Start of DATA RECORDS
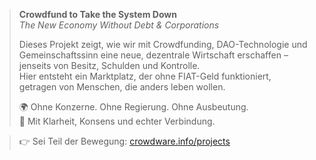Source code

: >**Crowdfund to Take the System Down**  
>*The New Economy Without Debt & Corporations*  
>
> Dieses Projekt zeigt, wie wir mit Crowdfunding, DAO-Technologie und Gemeinschaftssinn eine neue, dezentrale Wirtschaft erschaffen – jenseits von Besitz, Schulden und Kontrolle.  
> Hier entsteht ein Marktplatz, der ohne FIAT-Geld funktioniert, getragen von Menschen, die anders leben wollen.  
>
> 🌍 Ohne Konzerne. Ohne Regierung. Ohne Ausbeutung.  
> 🤝 Mit Klarheit, Konsens und echter Verbindung.  
>

> 👉 Sei Teil der Bewegung: [crowdware.info/projects](https://crowdware.info/projects)
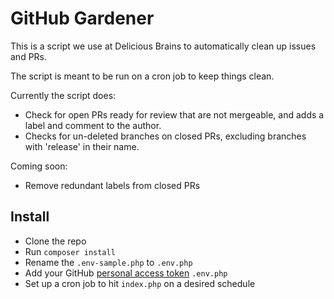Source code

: # GitHub Gardener

This is a script we use at Delicious Brains to automatically clean up issues and PRs.

The script is meant to be run on a cron job to keep things clean.

Currently the script does:

- Check for open PRs ready for review that are not mergeable, and adds a label and comment to the author.
- Checks for un-deleted branches on closed PRs, excluding branches with 'release' in their name.

Coming soon:

- Remove redundant labels from closed PRs

## Install

- Clone the repo
- Run `composer install`
- Rename the `.env-sample.php` to `.env.php`
- Add your GitHub [personal access token](https://github.com/settings/tokens) `.env.php` 
- Set up a cron job to hit `index.php` on a desired schedule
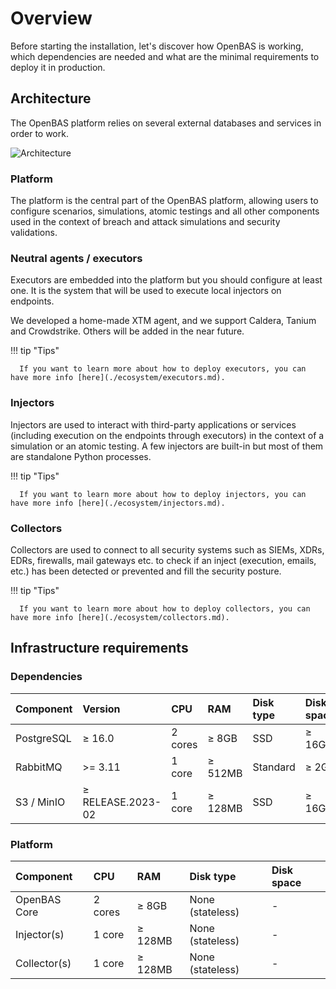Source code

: # Overview

Before starting the installation, let's discover how OpenBAS is working, which dependencies are needed and what are the minimal requirements to deploy it in production.

## Architecture

The OpenBAS platform relies on several external databases and services in order to work.

![Architecture](assets/architecture.png)

### Platform

The platform is the central part of the OpenBAS platform, allowing users to configure scenarios, simulations, atomic testings and all other components used in the context of breach and attack simulations and security validations.

### Neutral agents / executors

Executors are embedded into the platform but you should configure at least one.
It is the system that will be used to execute local injectors on endpoints.

We developed a home-made XTM agent, and we support Caldera, Tanium and Crowdstrike. Others will be added in the near future.

!!! tip "Tips"

      If you want to learn more about how to deploy executors, you can have more info [here](./ecosystem/executors.md).

### Injectors

Injectors are used to interact with third-party applications or services (including execution on the endpoints through executors) in the context of a simulation or an atomic testing. A few injectors are built-in but most of them are standalone Python processes. 

!!! tip "Tips"

      If you want to learn more about how to deploy injectors, you can have more info [here](./ecosystem/injectors.md).

### Collectors

Collectors are used to connect to all security systems such as SIEMs, XDRs, EDRs, firewalls, mail gateways etc. to check if an inject (execution, emails, etc.) has been detected or prevented and fill the security posture. 

!!! tip "Tips"

      If you want to learn more about how to deploy collectors, you can have more info [here](./ecosystem/collectors.md).

## Infrastructure requirements

### Dependencies

| Component                 | Version           | CPU       | RAM          | Disk type                    | Disk space         |
|:--------------------------|:------------------|:----------| :----------- | :--------------------------- |:-------------------|
| PostgreSQL                | ≥ 16.0            | 2 cores   | ≥ 8GB        | SSD                          | ≥ 16GB             |
| RabbitMQ                  | >= 3.11           | 1 core    | ≥ 512MB      | Standard                     | ≥ 2GB              |
| S3 / MinIO                | ≥ RELEASE.2023-02 | 1 core    | ≥ 128MB      | SSD                          | ≥ 16GB             |

### Platform

| Component    | CPU         | RAM          | Disk type                         | Disk space      |
|:-------------| :---------- | :----------- | :-------------------------------- | :-------------- |
| OpenBAS Core | 2 cores     | ≥ 8GB        | None (stateless)                  | -               |
| Injector(s)  | 1 core      | ≥ 128MB      | None (stateless)                  | -               |
| Collector(s) | 1 core      | ≥ 128MB      | None (stateless)                  | -               |
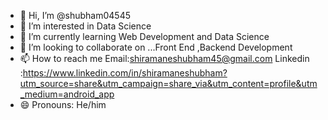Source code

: - 👋 Hi, I’m @shubham04545
- 👀 I’m interested in Data Science
- 🌱 I’m currently learning Web Development and Data Science
- 💞️ I’m looking to collaborate on ...Front End ,Backend Development
- 📫 How to reach me  Email:shiramaneshubham45@gmail.com Linkedin :https://www.linkedin.com/in/shiramaneshubham?utm_source=share&utm_campaign=share_via&utm_content=profile&utm_medium=android_app 
- 😄 Pronouns: He/him

<!---
shubham04545/shubham04545 is a ✨ special ✨ repository because its `README.md` (this file) appears on your GitHub profile.
You can click the Preview link to take a look at your changes.
--->
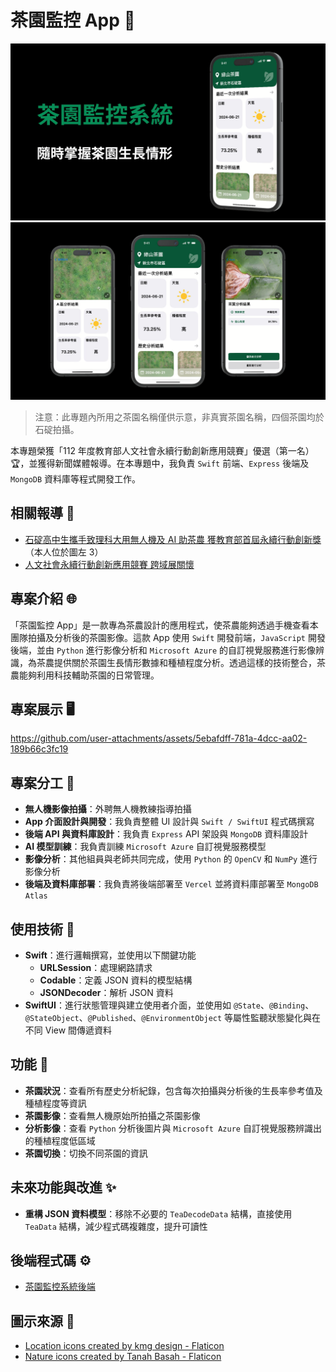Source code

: # 茶園監控 App 🌿

![App Poster](./assets/poster.png)
![App Interface](./assets/app_interfaces.png)

> 注意：此專題內所用之茶園名稱僅供示意，非真實茶園名稱，四個茶園均於石碇拍攝。

本專題榮獲「112 年度教育部人文社會永續行動創新應用競賽」優選（第一名）🏆，並獲得新聞媒體報導。在本專題中，我負責 `Swift` 前端、`Express` 後端及 `MongoDB` 資料庫等程式開發工作。

## 相關報導 📰

- [石碇高中生攜手致理科大用無人機及 AI 助茶農 獲教育部首屆永續行動創新獎](https://news.ltn.com.tw/news/life/breakingnews/4752180)（本人位於圖左 3）
- [人文社會永續行動創新應用競賽 跨域展關懷](https://tw.news.yahoo.com/人文社會永續行動創新應用競賽-跨域展關懷-095234806.html)

## 專案介紹 🌐

「茶園監控 App」是一款專為茶農設計的應用程式，使茶農能夠透過手機查看本團隊拍攝及分析後的茶園影像。這款 App 使用 `Swift` 開發前端，`JavaScript` 開發後端，並由 `Python` 進行影像分析和 `Microsoft Azure` 的自訂視覺服務進行影像辨識，為茶農提供關於茶園生長情形數據和種植程度分析。透過這樣的技術整合，茶農能夠利用科技輔助茶園的日常管理。

## 專案展示 🖥

https://github.com/user-attachments/assets/5ebafdff-781a-4dcc-aa02-189b66c3fc19

## 專案分工 🤝

- **無人機影像拍攝**：外聘無人機教練指導拍攝
- **App 介面設計與開發**：我負責整體 UI 設計與 `Swift / SwiftUI` 程式碼撰寫
- **後端 API 與資料庫設計**：我負責 `Express` API 架設與 `MongoDB` 資料庫設計
- **AI 模型訓練**：我負責訓練 `Microsoft Azure` 自訂視覺服務模型
- **影像分析**：其他組員與老師共同完成，使用 `Python` 的 `OpenCV` 和 `NumPy` 進行影像分析
- **後端及資料庫部署**：我負責將後端部署至 `Vercel` 並將資料庫部署至 `MongoDB Atlas`

## 使用技術 🔧

- **Swift**：進行邏輯撰寫，並使用以下關鍵功能
  - **URLSession**：處理網路請求
  - **Codable**：定義 JSON 資料的模型結構
  - **JSONDecoder**：解析 JSON 資料
- **SwiftUI**：進行狀態管理與建立使用者介面，並使用如 `@State`、`@Binding`、`@StateObject`、`@Published`、`@EnvironmentObject` 等屬性監聽狀態變化與在不同 View 間傳遞資料

## 功能 🚀

- **茶園狀況**：查看所有歷史分析紀錄，包含每次拍攝與分析後的生長率參考值及種植程度等資訊
- **茶園影像**：查看無人機原始所拍攝之茶園影像
- **分析影像**：查看 `Python` 分析後圖片與 `Microsoft Azure` 自訂視覺服務辨識出的種植程度低區域
- **茶園切換**：切換不同茶園的資訊

## 未來功能與改進 ✨

- **重構 JSON 資料模型**：移除不必要的 `TeaDecodeData` 結構，直接使用 `TeaData` 結構，減少程式碼複雜度，提升可讀性

## 後端程式碼 ⚙️

- [茶園監控系統後端](https://github.com/yuxnzs/Tea-Backend)

## 圖示來源 🌟

- [Location icons created by kmg design - Flaticon](https://www.flaticon.com/free-icons/location)
- [Nature icons created by Tanah Basah - Flaticon](https://www.flaticon.com/free-icons/nature)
End of DATA RECORDS
DIRECTIONS FOR THIS TASK — In the copy, leave out the pictures and restate the records exactly.

EXPECTED ANSWER —
Source code

: >**Crowdfund to Take the System Down**  
>*The New Economy Without Debt & Corporations*  
>
> Dieses Projekt zeigt, wie wir mit Crowdfunding, DAO-Technologie und Gemeinschaftssinn eine neue, dezentrale Wirtschaft erschaffen – jenseits von Besitz, Schulden und Kontrolle.  
> Hier entsteht ein Marktplatz, der ohne FIAT-Geld funktioniert, getragen von Menschen, die anders leben wollen.  
>
> 🌍 Ohne Konzerne. Ohne Regierung. Ohne Ausbeutung.  
> 🤝 Mit Klarheit, Konsens und echter Verbindung.  
>

> 👉 Sei Teil der Bewegung: [crowdware.info/projects](https://crowdware.info/projects)
Source code

: # GitHub Gardener

This is a script we use at Delicious Brains to automatically clean up issues and PRs.

The script is meant to be run on a cron job to keep things clean.

Currently the script does:

- Check for open PRs ready for review that are not mergeable, and adds a label and comment to the author.
- Checks for un-deleted branches on closed PRs, excluding branches with 'release' in their name.

Coming soon:

- Remove redundant labels from closed PRs

## Install

- Clone the repo
- Run `composer install`
- Rename the `.env-sample.php` to `.env.php`
- Add your GitHub [personal access token](https://github.com/settings/tokens) `.env.php` 
- Set up a cron job to hit `index.php` on a desired schedule
Source code

: # Overview

Before starting the installation, let's discover how OpenBAS is working, which dependencies are needed and what are the minimal requirements to deploy it in production.

## Architecture

The OpenBAS platform relies on several external databases and services in order to work.

![Architecture](assets/architecture.png)

### Platform

The platform is the central part of the OpenBAS platform, allowing users to configure scenarios, simulations, atomic testings and all other components used in the context of breach and attack simulations and security validations.

### Neutral agents / executors

Executors are embedded into the platform but you should configure at least one.
It is the system that will be used to execute local injectors on endpoints.

We developed a home-made XTM agent, and we support Caldera, Tanium and Crowdstrike. Others will be added in the near future.

!!! tip "Tips"

      If you want to learn more about how to deploy executors, you can have more info [here](./ecosystem/executors.md).

### Injectors

Injectors are used to interact with third-party applications or services (including execution on the endpoints through executors) in the context of a simulation or an atomic testing. A few injectors are built-in but most of them are standalone Python processes. 

!!! tip "Tips"

      If you want to learn more about how to deploy injectors, you can have more info [here](./ecosystem/injectors.md).

### Collectors

Collectors are used to connect to all security systems such as SIEMs, XDRs, EDRs, firewalls, mail gateways etc. to check if an inject (execution, emails, etc.) has been detected or prevented and fill the security posture. 

!!! tip "Tips"

      If you want to learn more about how to deploy collectors, you can have more info [here](./ecosystem/collectors.md).

## Infrastructure requirements

### Dependencies

| Component                 | Version           | CPU       | RAM          | Disk type                    | Disk space         |
|:--------------------------|:------------------|:----------| :----------- | :--------------------------- |:-------------------|
| PostgreSQL                | ≥ 16.0            | 2 cores   | ≥ 8GB        | SSD                          | ≥ 16GB             |
| RabbitMQ                  | >= 3.11           | 1 core    | ≥ 512MB      | Standard                     | ≥ 2GB              |
| S3 / MinIO                | ≥ RELEASE.2023-02 | 1 core    | ≥ 128MB      | SSD                          | ≥ 16GB             |

### Platform

| Component    | CPU         | RAM          | Disk type                         | Disk space      |
|:-------------| :---------- | :----------- | :-------------------------------- | :-------------- |
| OpenBAS Core | 2 cores     | ≥ 8GB        | None (stateless)                  | -               |
| Injector(s)  | 1 core      | ≥ 128MB      | None (stateless)                  | -               |
| Collector(s) | 1 core      | ≥ 128MB      | None (stateless)                  | -               |
Source code

: - 👋 Hi, I’m @shubham04545
- 👀 I’m interested in Data Science
- 🌱 I’m currently learning Web Development and Data Science
- 💞️ I’m looking to collaborate on ...Front End ,Backend Development
- 📫 How to reach me  Email:shiramaneshubham45@gmail.com Linkedin :https://www.linkedin.com/in/shiramaneshubham?utm_source=share&utm_campaign=share_via&utm_content=profile&utm_medium=android_app 
- 😄 Pronouns: He/him

<!---
shubham04545/shubham04545 is a ✨ special ✨ repository because its `README.md` (this file) appears on your GitHub profile.
You can click the Preview link to take a look at your changes.
--->
Source code

: # 茶園監控 App 🌿

![App Poster](./assets/poster.png)
![App Interface](./assets/app_interfaces.png)

> 注意：此專題內所用之茶園名稱僅供示意，非真實茶園名稱，四個茶園均於石碇拍攝。

本專題榮獲「112 年度教育部人文社會永續行動創新應用競賽」優選（第一名）🏆，並獲得新聞媒體報導。在本專題中，我負責 `Swift` 前端、`Express` 後端及 `MongoDB` 資料庫等程式開發工作。

## 相關報導 📰

- [石碇高中生攜手致理科大用無人機及 AI 助茶農 獲教育部首屆永續行動創新獎](https://news.ltn.com.tw/news/life/breakingnews/4752180)（本人位於圖左 3）
- [人文社會永續行動創新應用競賽 跨域展關懷](https://tw.news.yahoo.com/人文社會永續行動創新應用競賽-跨域展關懷-095234806.html)

## 專案介紹 🌐

「茶園監控 App」是一款專為茶農設計的應用程式，使茶農能夠透過手機查看本團隊拍攝及分析後的茶園影像。這款 App 使用 `Swift` 開發前端，`JavaScript` 開發後端，並由 `Python` 進行影像分析和 `Microsoft Azure` 的自訂視覺服務進行影像辨識，為茶農提供關於茶園生長情形數據和種植程度分析。透過這樣的技術整合，茶農能夠利用科技輔助茶園的日常管理。

## 專案展示 🖥

https://github.com/user-attachments/assets/5ebafdff-781a-4dcc-aa02-189b66c3fc19

## 專案分工 🤝

- **無人機影像拍攝**：外聘無人機教練指導拍攝
- **App 介面設計與開發**：我負責整體 UI 設計與 `Swift / SwiftUI` 程式碼撰寫
- **後端 API 與資料庫設計**：我負責 `Express` API 架設與 `MongoDB` 資料庫設計
- **AI 模型訓練**：我負責訓練 `Microsoft Azure` 自訂視覺服務模型
- **影像分析**：其他組員與老師共同完成，使用 `Python` 的 `OpenCV` 和 `NumPy` 進行影像分析
- **後端及資料庫部署**：我負責將後端部署至 `Vercel` 並將資料庫部署至 `MongoDB Atlas`

## 使用技術 🔧

- **Swift**：進行邏輯撰寫，並使用以下關鍵功能
  - **URLSession**：處理網路請求
  - **Codable**：定義 JSON 資料的模型結構
  - **JSONDecoder**：解析 JSON 資料
- **SwiftUI**：進行狀態管理與建立使用者介面，並使用如 `@State`、`@Binding`、`@StateObject`、`@Published`、`@EnvironmentObject` 等屬性監聽狀態變化與在不同 View 間傳遞資料

## 功能 🚀

- **茶園狀況**：查看所有歷史分析紀錄，包含每次拍攝與分析後的生長率參考值及種植程度等資訊
- **茶園影像**：查看無人機原始所拍攝之茶園影像
- **分析影像**：查看 `Python` 分析後圖片與 `Microsoft Azure` 自訂視覺服務辨識出的種植程度低區域
- **茶園切換**：切換不同茶園的資訊

## 未來功能與改進 ✨

- **重構 JSON 資料模型**：移除不必要的 `TeaDecodeData` 結構，直接使用 `TeaData` 結構，減少程式碼複雜度，提升可讀性

## 後端程式碼 ⚙️

- [茶園監控系統後端](https://github.com/yuxnzs/Tea-Backend)

## 圖示來源 🌟

- [Location icons created by kmg design - Flaticon](https://www.flaticon.com/free-icons/location)
- [Nature icons created by Tanah Basah - Flaticon](https://www.flaticon.com/free-icons/nature)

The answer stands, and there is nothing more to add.